Além disso, foram apreendidos em poder do Denunciado 4 (quatro) rolos de plástico insulfilm para embalar os entorpecentes, 1 (um) envelope com cartas e anotações atinentes ao tráfico de drogas e a quantia de R$ 415,00 (quatrocentos e sessenta reais) em espécie, proveniente da narcotraficância. (fls. 42/43).

Sentença: a juíza de direito Regina Aparecida Soares Ferreira julgou procedente a denúncia para condenar Everton Antônio Zanella pela prática do crime previsto no art. 33, caput, § 4º da Lei 11.343/2006, ao cumprimento de pena privativa de liberdade de 4 (quatro) anos e 2 (dois) meses de reclusão, em regime inicial semiaberto; e ao pagamento de 694 (seiscentos e noventa e quatro) dias-multa, no valor unitário de 1/30 (um trigésimo) do salário mínimo vigente à época dos fatos, negando-lhe o direito de recorrer em liberdade (fls. 168-174).

Trânsito em julgado: muito embora não certificado pelo Juízo a quo, verifica-se que a sentença transitou em julgado para o Ministério Público.

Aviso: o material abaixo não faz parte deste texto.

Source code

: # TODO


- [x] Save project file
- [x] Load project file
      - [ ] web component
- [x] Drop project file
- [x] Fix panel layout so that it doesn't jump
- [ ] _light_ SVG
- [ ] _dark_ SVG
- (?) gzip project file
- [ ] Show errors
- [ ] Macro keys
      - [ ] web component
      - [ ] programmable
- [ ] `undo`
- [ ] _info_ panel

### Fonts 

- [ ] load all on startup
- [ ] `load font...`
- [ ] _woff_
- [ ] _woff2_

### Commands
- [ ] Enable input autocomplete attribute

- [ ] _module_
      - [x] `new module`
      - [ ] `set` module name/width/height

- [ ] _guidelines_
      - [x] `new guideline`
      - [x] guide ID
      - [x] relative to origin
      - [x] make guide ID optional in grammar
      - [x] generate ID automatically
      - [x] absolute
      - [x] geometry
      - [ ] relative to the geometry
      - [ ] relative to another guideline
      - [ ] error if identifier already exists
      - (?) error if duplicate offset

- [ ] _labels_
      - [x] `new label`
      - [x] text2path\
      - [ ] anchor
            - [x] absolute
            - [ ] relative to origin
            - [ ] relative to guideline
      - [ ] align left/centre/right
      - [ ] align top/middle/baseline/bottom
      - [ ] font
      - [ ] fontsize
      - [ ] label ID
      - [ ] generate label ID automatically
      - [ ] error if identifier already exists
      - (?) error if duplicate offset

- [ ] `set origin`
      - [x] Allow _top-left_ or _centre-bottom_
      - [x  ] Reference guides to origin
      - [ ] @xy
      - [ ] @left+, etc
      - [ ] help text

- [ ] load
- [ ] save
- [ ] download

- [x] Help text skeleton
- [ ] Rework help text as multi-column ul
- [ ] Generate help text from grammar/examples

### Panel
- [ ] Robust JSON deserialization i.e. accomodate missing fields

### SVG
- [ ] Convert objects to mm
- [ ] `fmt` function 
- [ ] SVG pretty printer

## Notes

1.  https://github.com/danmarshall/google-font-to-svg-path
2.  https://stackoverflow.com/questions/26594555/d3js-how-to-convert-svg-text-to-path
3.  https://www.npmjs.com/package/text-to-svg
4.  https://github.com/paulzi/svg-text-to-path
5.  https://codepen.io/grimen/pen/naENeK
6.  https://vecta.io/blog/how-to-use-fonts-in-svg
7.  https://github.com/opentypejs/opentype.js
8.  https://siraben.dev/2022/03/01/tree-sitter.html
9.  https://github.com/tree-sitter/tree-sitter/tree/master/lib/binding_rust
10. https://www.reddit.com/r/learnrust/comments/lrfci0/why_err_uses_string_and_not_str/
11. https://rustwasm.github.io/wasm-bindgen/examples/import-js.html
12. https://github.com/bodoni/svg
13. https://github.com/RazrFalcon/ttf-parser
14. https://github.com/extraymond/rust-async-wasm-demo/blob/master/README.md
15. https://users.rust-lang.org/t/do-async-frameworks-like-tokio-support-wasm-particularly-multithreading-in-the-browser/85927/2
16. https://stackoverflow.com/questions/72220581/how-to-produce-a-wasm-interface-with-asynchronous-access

Recurso de apelação de Everton Antônio Zanella: a defesa interpôs recurso de apelação, no qual sustentou que:

a) a natureza e quantidade do material entorpecente apreendido não autoriza o incremento da pena ou, no máximo, à fração de 1/9;

b) a causa especial de redução, prevista no § 4º do art. 33 da Lei 11.34/2006, deve ser fixada em seu grau máximo, uma vez que a decisão incorreu em bis in idem ao valorar por duas vezes quantidade e natureza da droga apreendida;

c) a alteração da pena, em atenção aos argumentos acima, importará na alteração do regime e substituição da pena por restritivas de direitos.

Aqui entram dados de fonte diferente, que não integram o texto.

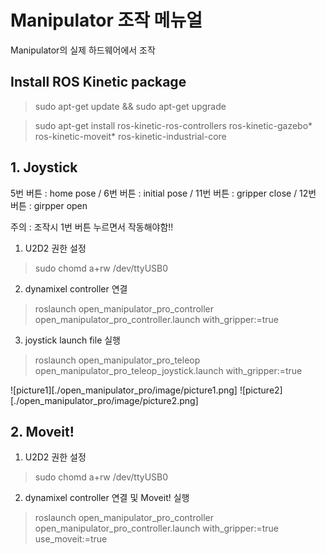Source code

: # Manipulator 조작 메뉴얼
 Manipulator의 실제 하드웨어에서 조작

## Install ROS Kinetic package

> sudo apt-get update && sudo apt-get upgrade

> sudo apt-get install ros-kinetic-ros-controllers ros-kinetic-gazebo* ros-kinetic-moveit* ros-kinetic-industrial-core

## 1. Joystick

5번 버튼 : home pose /
6번 버튼 : initial pose /
11번 버튼 : gripper close /
12번 버튼 : girpper open

주의 : 조작시 1번 버튼 누르면서 작동해야함!!

1. U2D2 권한 설정
> sudo chomd a+rw /dev/ttyUSB0

2. dynamixel controller 연결
> roslaunch open_manipulator_pro_controller open_manipulator_pro_controller.launch with_gripper:=true

3. joystick launch file 실행
> roslaunch open_manipulator_pro_teleop open_manipulator_pro_teleop_joystick.launch with_gripper:=true

![picture1][./open_manipulator_pro/image/picture1.png]
![picture2][./open_manipulator_pro/image/picture2.png]

## 2. Moveit!

1. U2D2 권한 설정
> sudo chomd a+rw /dev/ttyUSB0

2. dynamixel controller 연결 및 Moveit! 실행
> roslaunch open_manipulator_pro_controller open_manipulator_pro_controller.launch with_gripper:=true use_moveit:=true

Requereu o conhecimento e provimento do recurso para reformar a sentença, de modo a minorar a pena aplicada e alterar sua forma de resgate (fls. 180-186).

Contrarrazões do Ministério Público: a acusação impugnou as razões recursais, ao argumento de que:

a) o incremento da pena-base foi fixado em conformidade com o art. 42 da Lei 11.343/2006 e teve como elemento valorativo a natureza do produto estupefaciente apreendido, resultando na fração de 1/6;

b) a fração de redução da pena não incidiu em bis in idem, uma vez que teve como foco o valor monetário movimentado pelo apelante.

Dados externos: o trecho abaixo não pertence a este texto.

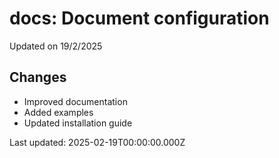 # docs: Document configuration

Updated on 19/2/2025

## Changes
- Improved documentation
- Added examples
- Updated installation guide

Last updated: 2025-02-19T00:00:00.000Z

Postulou o conhecimento do recurso e a manutenção da sentença condenatória (fls. 191-197).

Parecer da PGJ: o procurador de justiça Francisco Bissoli Filho opinou pelo conhecimento e desprovimento do recurso. Porém, manifestou ser necessária a readequação da pena de multa, a observar a proporção em relação a pena corporal (fls. 210-214).

Este é o relatório.

VOTO

Do juízo de admissibilidade

O recurso preenche os requisitos intrínsecos e extrínsecos de admissibilidade, motivo pelo qual deve ser conhecido.

Do mérito

A defesa e a acusação mostraram-se conformadas com a condenação de Everton Antônio Zanella pela prática do crime de tráfico de drogas, previsto no caput do art. 33 da Lei 11.343/2006.

Encontrando-se a insurgência recursal formalizada pela defesa restrita à pena aplicada, faz-se necessário destacar que a condenação foi fruto da apreensão em poder do apelante do material entorpecente, de numerário e documentos relacionados ao tráfico - conforme descrição contida na denúncia acima colacionada - e no depoimento dos policiais militares Fábio Fuscolin Klettmberg e Emerson Giaretta.

Apresentada a prova que levou à condenação do apelante, colaciona-se os argumentos contidos na sentença acerca do aumento operado na primeira fase da dosimetria, à fração de 1/3, (com base no art. 42 da Lei 11.34/2006) e a redução aplicada na terceira fase, à fração de 1/6 (com base no § 4º do art. 33 da Lei 11.343/2006).

Primeira fase:

Quanto à dosimetria trifásica, na primeira fase, a análise das circunstanciais judiciais (art. 59 do CP) é a seguinte: a) a culpabilidade (reprovabilidade da conduta) é normal ao tipo em questão. b) os antecedentes não prejudicam o denunciado. c) A conduta social do acionado não diverge daqueles do seu convívio. d) A personalidade do acusado não enseja majoração, segundo os elementos coligidos aos autos. e) Os motivos não militam em desfavor do acusado. f) As circunstâncias do delito são normais. g) As consequências da infração não implicam agravamento nem atenuação. h) Não há de falar em comportamento da vítima. i) a natureza da droga exige maior repreensão, em razão da diversidade, as quais indicam, inclusive, elitização dos compradores (foi apreendido maconha, MD e LSD). j) a quantidade de droga também reclama maior rigor na punição, em razão da grande quantidade de droga apreendida (houve a apreensão de aproximadamente 2kg de maconha, 1,8g e 1 comprimido de MD e 51 micropontos de LSD).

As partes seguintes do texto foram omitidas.